Nathaniel M. Glasser, a Member of the Firm in the Labor and Employment practice, in the firm’s Washington, DC, office, and August Emil Huelle, an Associate in the Employee Benefits and Labor and Employment practices, in the firm’s New York office, authored an article in Law360, titled “Tread Lightly Texas: Defining 'Spouse' Under the FMLA.” (Read the full version — subscription required.)

Following is an excerpt:

In U.S. v. Windsor, the U.S. Supreme Court struck down Section 3 of the Defense of Marriage Act as unconstitutional, finding Congress did not have the authority to limit a state’s definition of “marriage” to “only a legal union between one man and one woman as husband and wife.” Significantly, the Windsor decision left intact Section 2 of DOMA, which provides that no state is required to recognize same-sex marriages from other states. Following the Windsor decision, President Obama issued a directive to implement the Windsor decision in all relevant federal statutes. In accordance with the directive, in June 2014, the DOL proposed rule-making to update the regulatory definition of spouse under the FMLA. The final rule is the result of that endeavor.
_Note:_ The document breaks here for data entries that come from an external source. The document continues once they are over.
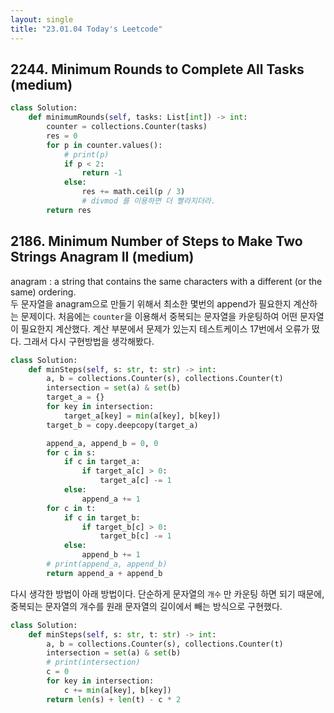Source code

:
 ```yaml
---
layout: single
title: "23.01.04 Today's Leetcode"
---
```


## 2244. Minimum Rounds to Complete All Tasks (medium)

```python
class Solution:
    def minimumRounds(self, tasks: List[int]) -> int:
        counter = collections.Counter(tasks)
        res = 0
        for p in counter.values():
            # print(p)
            if p < 2:
                return -1
            else:
                res += math.ceil(p / 3)
                # divmod 를 이용하면 더 빨라지더라.
        return res     
```

## 2186. Minimum Number of Steps to Make Two Strings Anagram II (medium)

anagram : a string that contains the same characters with a different (or the same) ordering.  
두 문자열을 anagram으로 만들기 위해서 최소한 몇번의 append가 필요한지 계산하는 문제이다.
처음에는 `counter`을 이용해서 중복되는 문자열을 카운팅하여 어떤 문자열이 필요한지 계산했다.
계산 부분에서 문제가 있는지 테스트케이스 17번에서 오류가 떴다. 그래서 다시 구현방법을 생각해봤다.

```python
class Solution:    
    def minSteps(self, s: str, t: str) -> int:
        a, b = collections.Counter(s), collections.Counter(t)
        intersection = set(a) & set(b)
        target_a = {}
        for key in intersection:
            target_a[key] = min(a[key], b[key])
        target_b = copy.deepcopy(target_a)

        append_a, append_b = 0, 0
        for c in s:
            if c in target_a:
                if target_a[c] > 0:
                    target_a[c] -= 1
            else:
                append_a += 1
        for c in t:
            if c in target_b:
                if target_b[c] > 0:
                    target_b[c] -= 1
            else:
                append_b += 1
        # print(append_a, append_b)
        return append_a + append_b
```

다시 생각한 방법이 아래 방법이다. 단순하게 문자열의 `개수` 만 카운팅 하면 되기 때문에,
중복되는 문자열의 개수를 원래 문자열의 길이에서 빼는 방식으로 구현했다.

```python
class Solution:    
    def minSteps(self, s: str, t: str) -> int:
        a, b = collections.Counter(s), collections.Counter(t)
        intersection = set(a) & set(b)
        # print(intersection)
        c = 0 
        for key in intersection:
            c += min(a[key], b[key])
        return len(s) + len(t) - c * 2
```

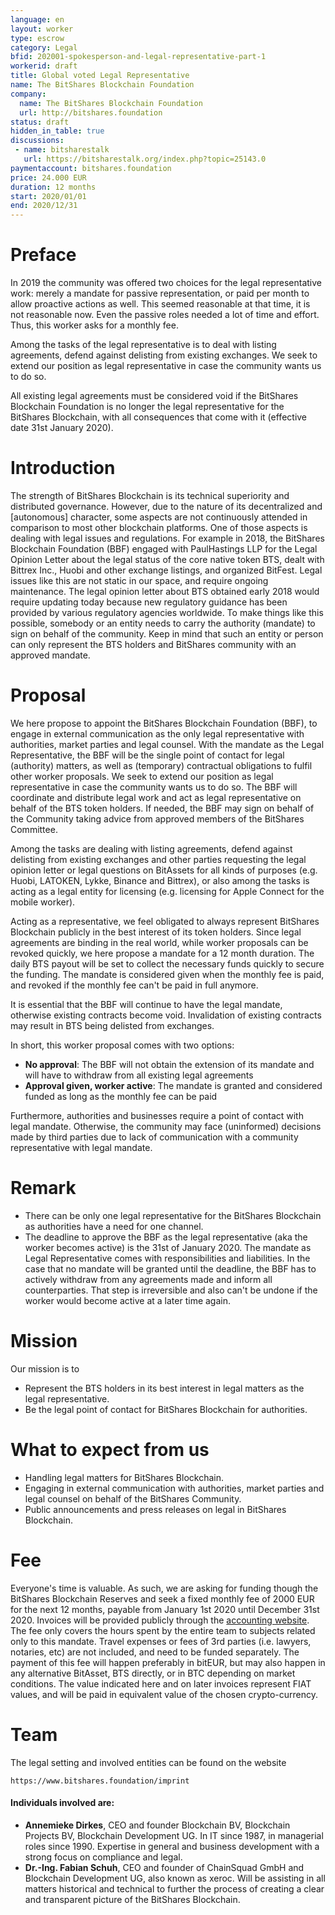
 ```yaml
---
language: en
layout: worker
type: escrow
category: Legal
bfid: 202001-spokesperson-and-legal-representative-part-1
workerid: draft
title: Global voted Legal Representative
name: The BitShares Blockchain Foundation
company:
  name: The BitShares Blockchain Foundation
  url: http://bitshares.foundation
status: draft
hidden_in_table: true
discussions:
 - name: bitsharestalk
   url: https://bitsharestalk.org/index.php?topic=25143.0
paymentaccount: bitshares.foundation
price: 24.000 EUR
duration: 12 months
start: 2020/01/01
end: 2020/12/31
---
```


# Preface

In 2019 the community was offered two choices for the legal representative work: merely a mandate for passive representation, or paid per month to allow proactive actions as well.
This seemed reasonable at that time, it is not reasonable now. Even the passive roles needed a lot of time and effort. Thus, this worker asks for a monthly fee.

Among the tasks of the legal representative is to deal with listing agreements, defend against delisting from existing exchanges.
We seek to extend our position as legal representative in case the community wants us to do so.

All existing legal agreements must be considered void if the BitShares Blockchain Foundation is no longer the legal representative for the BitShares Blockchain, with all consequences that come with it (effective date 31st January 2020).

# Introduction

The strength of BitShares Blockchain is its technical superiority and distributed governance. However, due to the nature of its decentralized and [autonomous] character, some aspects are not continuously attended in comparison to most other blockchain platforms. One of those aspects is dealing with legal issues and regulations. For example in 2018, the BitShares Blockchain Foundation (BBF) engaged with PaulHastings LLP for the Legal Opinion Letter about the legal status of the core native token BTS, dealt with Bittrex Inc., Huobi and other exchange listings, and organized BitFest. Legal issues like this are not static in our space, and require ongoing maintenance. The legal opinion letter about BTS obtained early 2018 would require updating today because new regulatory guidance has been provided by various regulatory agencies worldwide. To make things like this possible, somebody or an entity needs to carry the authority (mandate) to sign on behalf of the community. Keep in mind that such an entity or person can only represent the BTS holders and BitShares community with an approved mandate.

# Proposal

We here propose to appoint the BitShares Blockchain Foundation (BBF), to engage in external communication as the
only legal representative with authorities, market parties and legal counsel.
With the mandate as the Legal Representative, the BBF will be the single point of contact for legal (authority) matters,
as well as (temporary) contractual obligations to fulfil other worker proposals. We seek to extend our position as
legal representative in case the community wants us to do so. The BBF will
coordinate and distribute legal work
and act as legal representative on behalf of the BTS token holders. If needed, the BBF may sign on behalf of the
Community taking advice from approved members of the BitShares Committee.

Among the tasks are dealing with listing agreements, defend against delisting from existing exchanges and other parties
requesting the legal opinion letter or legal questions on BitAssets for all kinds of purposes (e.g. Huobi, LATOKEN, Lykke,
Binance and Bittrex), or also among the tasks is acting as a legal entity for licensing (e.g. licensing for Apple Connect for
the mobile worker).

Acting as a representative, we feel obligated to always represent BitShares Blockchain publicly in the best interest of its
token holders. Since legal agreements are binding in the real world, while worker proposals can be revoked quickly, we here
propose a mandate for a 12 month duration.
The daily BTS payout will be set to collect the necessary funds quickly to secure the funding. The mandate is considered
given when the monthly fee is paid,
and revoked if the monthly fee can't be paid in full anymore.

It is essential that the BBF will continue to have the legal mandate, otherwise existing contracts become void. Invalidation of existing contracts may result in BTS being delisted from exchanges.

In short, this worker proposal comes with two options:

- **No approval**: The BBF will not obtain the extension of its mandate and will have to withdraw from all existing legal agreements
- **Approval given, worker active**: The mandate is granted and considered funded as long as the monthly fee can be paid

Furthermore, authorities and businesses require a point of contact with legal mandate. Otherwise, the community may face
(uninformed) decisions made by third parties due to lack of communication with a community representative with legal mandate.

# Remark

 - There can be only one legal representative for the BitShares Blockchain as authorities have a need for one channel.
 - The deadline to approve the BBF as the legal representative (aka the worker becomes active) is the 31st of January 2020.
The mandate as Legal Representative comes with responsibilities and liabilities. In the case that no mandate will be granted
until the deadline, the BBF has to actively withdraw from any agreements made and inform all counterparties. That step is
irreversible and also can't be undone if the worker would become active at a later time again.

# Mission

Our mission is to

-   Represent the BTS holders in its best interest in legal matters as the legal representative.
-   Be the legal point of contact for BitShares Blockchain for authorities.

# What to expect from us

-   Handling legal matters for BitShares Blockchain.
-   Engaging in external communication with authorities, market parties and legal counsel on behalf of the BitShares Community.
-   Public announcements and press releases on legal in BitShares Blockchain.

# Fee

Everyone's time is valuable. As such, we are asking for funding though the BitShares Blockchain Reserves and seek a fixed monthly fee of 2000 EUR for the next 12 months,
payable from January 1st 2020 until December 31st 2020. Invoices will be provided publicly through the [accounting website](https://workers.bitshares.foundation/).
The fee only covers the hours spent by the entire team to subjects related only to this mandate. Travel expenses or fees of 3rd parties (i.e. lawyers, notaries, etc)
are not included, and need to be funded separately. The payment of this fee will happen preferably in bitEUR, but may also happen in any alternative BitAsset,
BTS directly, or in BTC depending on market conditions. The value indicated here and on later invoices represent FIAT values, and will be paid in equivalent value
of the chosen crypto-currency.

# Team

The legal setting and involved entities can be found on the website

    https://www.bitshares.foundation/imprint

#### Individuals involved are:

- **Annemieke Dirkes**, CEO and founder Blockchain BV, Blockchain Projects BV, Blockchain Development UG. In IT since 1987, in managerial roles since 1990. Expertise in general and business development with a strong focus on compliance and legal.
- **Dr.-Ing. Fabian Schuh**, CEO and founder of ChainSquad GmbH and Blockchain Development UG, also known as xeroc. Will be assisting in all matters historical and technical to further the process of creating a clear and transparent picture of the BitShares Blockchain.
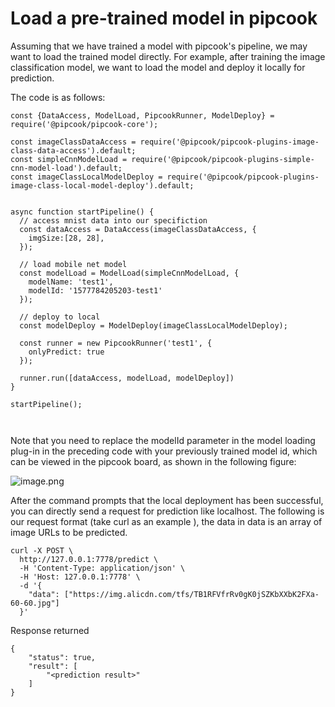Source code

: # Load a pre-trained model in pipcook

Assuming that we have trained a model with pipcook's pipeline, we may want to load the trained model directly. For example, after training the image classification model, we want to load the model and deploy it locally for prediction.

The code is as follows:

```
const {DataAccess, ModelLoad, PipcookRunner, ModelDeploy} = require('@pipcook/pipcook-core');

const imageClassDataAccess = require('@pipcook/pipcook-plugins-image-class-data-access').default;
const simpleCnnModelLoad = require('@pipcook/pipcook-plugins-simple-cnn-model-load').default;
const imageClassLocalModelDeploy = require('@pipcook/pipcook-plugins-image-class-local-model-deploy').default;


async function startPipeline() {
  // access mnist data into our specifiction
  const dataAccess = DataAccess(imageClassDataAccess, {
    imgSize:[28, 28],
  });

  // load mobile net model
  const modelLoad = ModelLoad(simpleCnnModelLoad, {
    modelName: 'test1',
    modelId: '1577784205203-test1'
  });

  // deploy to local
  const modelDeploy = ModelDeploy(imageClassLocalModelDeploy);

  const runner = new PipcookRunner('test1', {
    onlyPredict: true
  });

  runner.run([dataAccess, modelLoad, modelDeploy])
}

startPipeline();



```


Note that you need to replace the modelId parameter in the model loading plug-in in the preceding code with your previously trained model id, which can be viewed in the pipcook board, as shown in the following figure:

![image.png](https://cdn.nlark.com/yuque/0/2019/png/654014/1577784838889-b2ec66bc-aa7b-43ad-87a0-088fa7d85516.png#align=left&display=inline&height=139&name=image.png&originHeight=278&originWidth=1722&size=94819&status=done&style=none&width=861)

After the command prompts that the local deployment has been successful, you can directly send a request for prediction like localhost. The following is our request format (take curl as an example ), the data in data is an array of image URLs to be predicted.

```
curl -X POST \
  http://127.0.0.1:7778/predict \
  -H 'Content-Type: application/json' \
  -H 'Host: 127.0.0.1:7778' \
  -d '{
    "data": ["https://img.alicdn.com/tfs/TB1RFVfrRv0gK0jSZKbXXbK2FXa-60-60.jpg"]
  }'
```

Response returned

```
{
    "status": true,
    "result": [
        "<prediction result>"
    ]
}
```

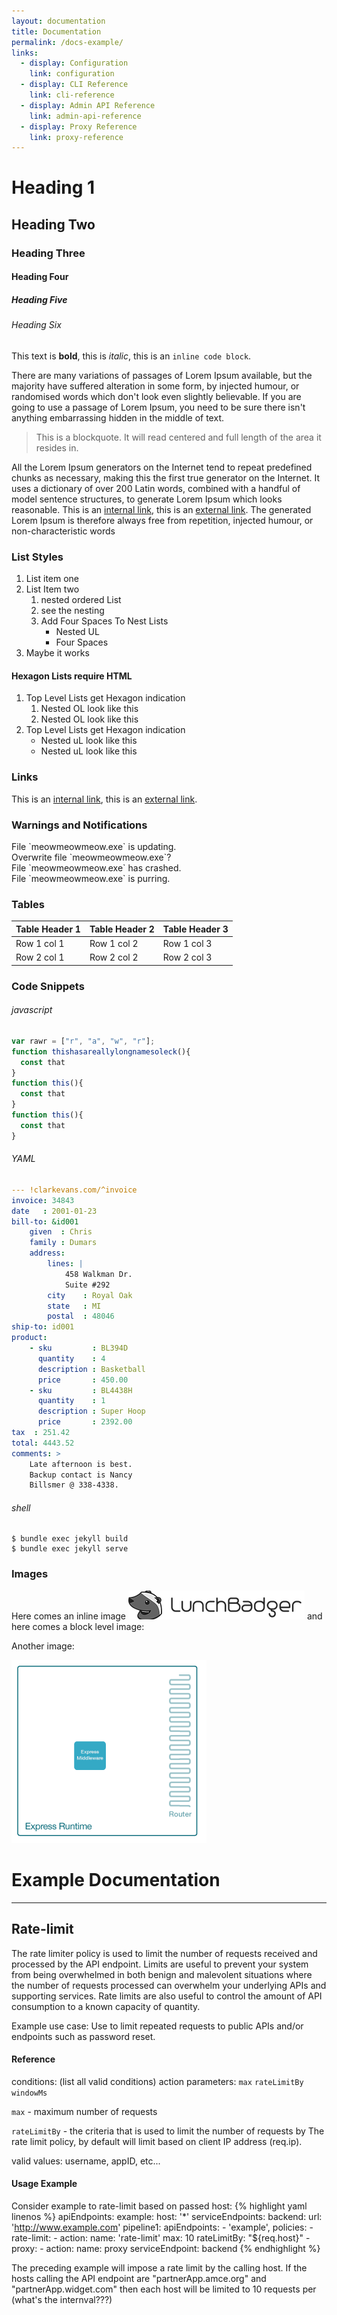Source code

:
 ```yaml
---
layout: documentation
title: Documentation
permalink: /docs-example/
links:
  - display: Configuration
    link: configuration
  - display: CLI Reference
    link: cli-reference
  - display: Admin API Reference
    link: admin-api-reference
  - display: Proxy Reference
    link: proxy-reference
---
```

# Heading 1
## Heading Two
### Heading Three
#### Heading Four
##### Heading Five
###### Heading Six

This text is **bold**, this is *italic*, this is an `inline code block`.

There are many variations of passages of Lorem Ipsum available, but the majority have suffered alteration in some form, by injected humour, or randomised words which don't look even slightly believable. If you are going to use a passage of Lorem Ipsum, you need to be sure there isn't anything embarrassing hidden in the middle of text.

> This is a blockquote. It will read centered and full length of the area it resides in.

All the Lorem Ipsum generators on the Internet tend to repeat predefined chunks as necessary, making this the first true generator on the Internet. It uses a dictionary of over 200 Latin words, combined with a handful of model sentence structures, to generate Lorem Ipsum which looks reasonable. This is an [internal link](#error-code-definitions), this is an [external link](http://google.com). The generated Lorem Ipsum is therefore always free from repetition, injected humour, or non-characteristic words

### List Styles

1. List item one
2. List Item two
    1. nested ordered List
    2. see the nesting
    3. Add Four Spaces To Nest Lists
        - Nested UL
        - Four Spaces
3. Maybe it works

#### Hexagon Lists require HTML

<ol class="hexagon-list" markdown="1">
<li>Top Level Lists get Hexagon indication
<ol>
<li>Nested OL look like this</li>
<li>Nested OL look like this</li>
</ol>
</li>
<li>Top Level Lists get Hexagon indication
<ul>
<li>Nested uL look like this</li>
<li>Nested uL look like this</li>
</ul>
</li>
</ol>

### Links

This is an [internal link](#error-code-definitions), this is an [external link](http://google.com).

### Warnings and Notifications

<aside class="notice" mardown="1">
File `meowmeowmeow.exe` is updating.
</aside>

<aside class="warning" mardown="1">
Overwrite file `meowmeowmeow.exe`?
</aside>

<aside class="error" mardown="1">
File `meowmeowmeow.exe` has crashed.
</aside>

<aside class="success" mardown="1">
File `meowmeowmeow.exe` is purring.
</aside>

### Tables

Table Header 1 | Table Header 2 | Table Header 3
-------------- | -------------- | --------------
Row 1 col 1 | Row 1 col 2 | Row 1 col 3
Row 2 col 1 | Row 2 col 2 | Row 2 col 3

### Code Snippets

###### javascript

```javascript
var rawr = ["r", "a", "w", "r"];
function thishasareallylongnamesoleck(){
  const that
}
function this(){
  const that
}
function this(){
  const that
}
```

###### YAML

```yaml
--- !clarkevans.com/^invoice
invoice: 34843
date   : 2001-01-23
bill-to: &id001
    given  : Chris
    family : Dumars
    address:
        lines: |
            458 Walkman Dr.
            Suite #292
        city    : Royal Oak
        state   : MI
        postal  : 48046
ship-to: id001
product:
    - sku         : BL394D
      quantity    : 4
      description : Basketball
      price       : 450.00
    - sku         : BL4438H
      quantity    : 1
      description : Super Hoop
      price       : 2392.00
tax  : 251.42
total: 4443.52
comments: >
    Late afternoon is best.
    Backup contact is Nancy
    Billsmer @ 338-4338.
```

###### shell

```shell
$ bundle exec jekyll build
$ bundle exec jekyll serve
```

### Images

Here comes an inline image ![inline image](/assets/img/lb-logo-mono.png) and here comes a block level image:

Another image:

![inline image](/assets/img/Marchitecture_Express-As-We-Know-it_01.png)

# Example Documentation
---

## Rate-limit
The rate limiter policy is used to limit the number of requests received and processed by the API endpoint. Limits are useful to prevent your system from being overwhelmed in both benign and malevolent situations where the number of requests processed can overwhelm your underlying APIs and supporting services. Rate limits are also useful to control the amount of API consumption to a known capacity of quantity.

Example use case:
Use to limit repeated requests to public APIs and/or endpoints such as password reset.

#### Reference
conditions: (list all valid conditions)
action parameters:
`max`
`rateLimitBy`
`windowMs`


`max` - maximum number of requests

`rateLimitBy` - the criteria that is used to limit the number of requests by
The rate limit policy, by default will limit based on client IP address (req.ip).

valid values: username, appID, etc...

#### Usage Example


Consider example to rate-limit based on passed host:
{% highlight yaml linenos %}
apiEndpoints:
  example:
    host: '*'
serviceEndpoints:
  backend:
    url: 'http://www.example.com'
pipeline1:
    apiEndpoints:
      - 'example',
    policies:
      - rate-limit:
        -
          action:
            name: 'rate-limit'
            max: 10
            rateLimitBy: "${req.host}"
      - proxy:
        -
          action:
            name: proxy
            serviceEndpoint: backend
{% endhighlight %}

The preceding example will impose a rate limit by the calling host.  If the hosts calling the API endpoint are "partnerApp.amce.org" and "partnerApp.widget.com" then each host will be limited to 10 requests per (what's the internval???)
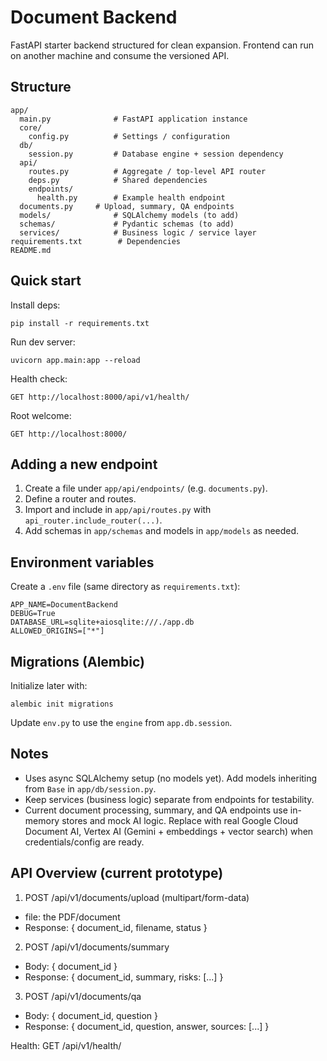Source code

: # Document Backend

FastAPI starter backend structured for clean expansion. Frontend can run on another machine and consume the versioned API.

## Structure
```
app/
  main.py              # FastAPI application instance
  core/
    config.py          # Settings / configuration
  db/
    session.py         # Database engine + session dependency
  api/
    routes.py          # Aggregate / top-level API router
    deps.py            # Shared dependencies
    endpoints/
      health.py        # Example health endpoint
  documents.py     # Upload, summary, QA endpoints
  models/              # SQLAlchemy models (to add)
  schemas/             # Pydantic schemas (to add)
  services/            # Business logic / service layer
requirements.txt        # Dependencies
README.md
```

## Quick start
Install deps:
```
pip install -r requirements.txt
```
Run dev server:
```
uvicorn app.main:app --reload
```
Health check:
```
GET http://localhost:8000/api/v1/health/
```
Root welcome:
```
GET http://localhost:8000/
```

## Adding a new endpoint
1. Create a file under `app/api/endpoints/` (e.g. `documents.py`).
2. Define a router and routes.
3. Import and include in `app/api/routes.py` with `api_router.include_router(...)`.
4. Add schemas in `app/schemas` and models in `app/models` as needed.

## Environment variables
Create a `.env` file (same directory as `requirements.txt`):
```
APP_NAME=DocumentBackend
DEBUG=True
DATABASE_URL=sqlite+aiosqlite:///./app.db
ALLOWED_ORIGINS=["*"]
```

## Migrations (Alembic)
Initialize later with:
```
alembic init migrations
```
Update `env.py` to use the `engine` from `app.db.session`.

## Notes
- Uses async SQLAlchemy setup (no models yet). Add models inheriting from `Base` in `app/db/session.py`.
- Keep services (business logic) separate from endpoints for testability.
 - Current document processing, summary, and QA endpoints use in-memory stores and mock AI logic. Replace with real Google Cloud Document AI, Vertex AI (Gemini + embeddings + vector search) when credentials/config are ready.

## API Overview (current prototype)

1. POST /api/v1/documents/upload (multipart/form-data)
  - file: the PDF/document
  - Response: { document_id, filename, status }
2. POST /api/v1/documents/summary
  - Body: { document_id }
  - Response: { document_id, summary, risks: [...] }
3. POST /api/v1/documents/qa
  - Body: { document_id, question }
  - Response: { document_id, question, answer, sources: [...] }

Health:
GET /api/v1/health/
The final rule adopts the place-of-celebration rule, thus amending prior regulations which followed the place-of-residence rule to define “spouse.” For purposes of the FMLA, the place-of-residence rule determines spousal status under the laws where the couple resides, notwithstanding a valid out-of-state marriage license. The place-of-celebration rule, on the other hand, determines spousal status by the jurisdiction in which the couple was married, thus expanding the availability of FMLA leave to more employees seeking leave to care for a same-sex spouse.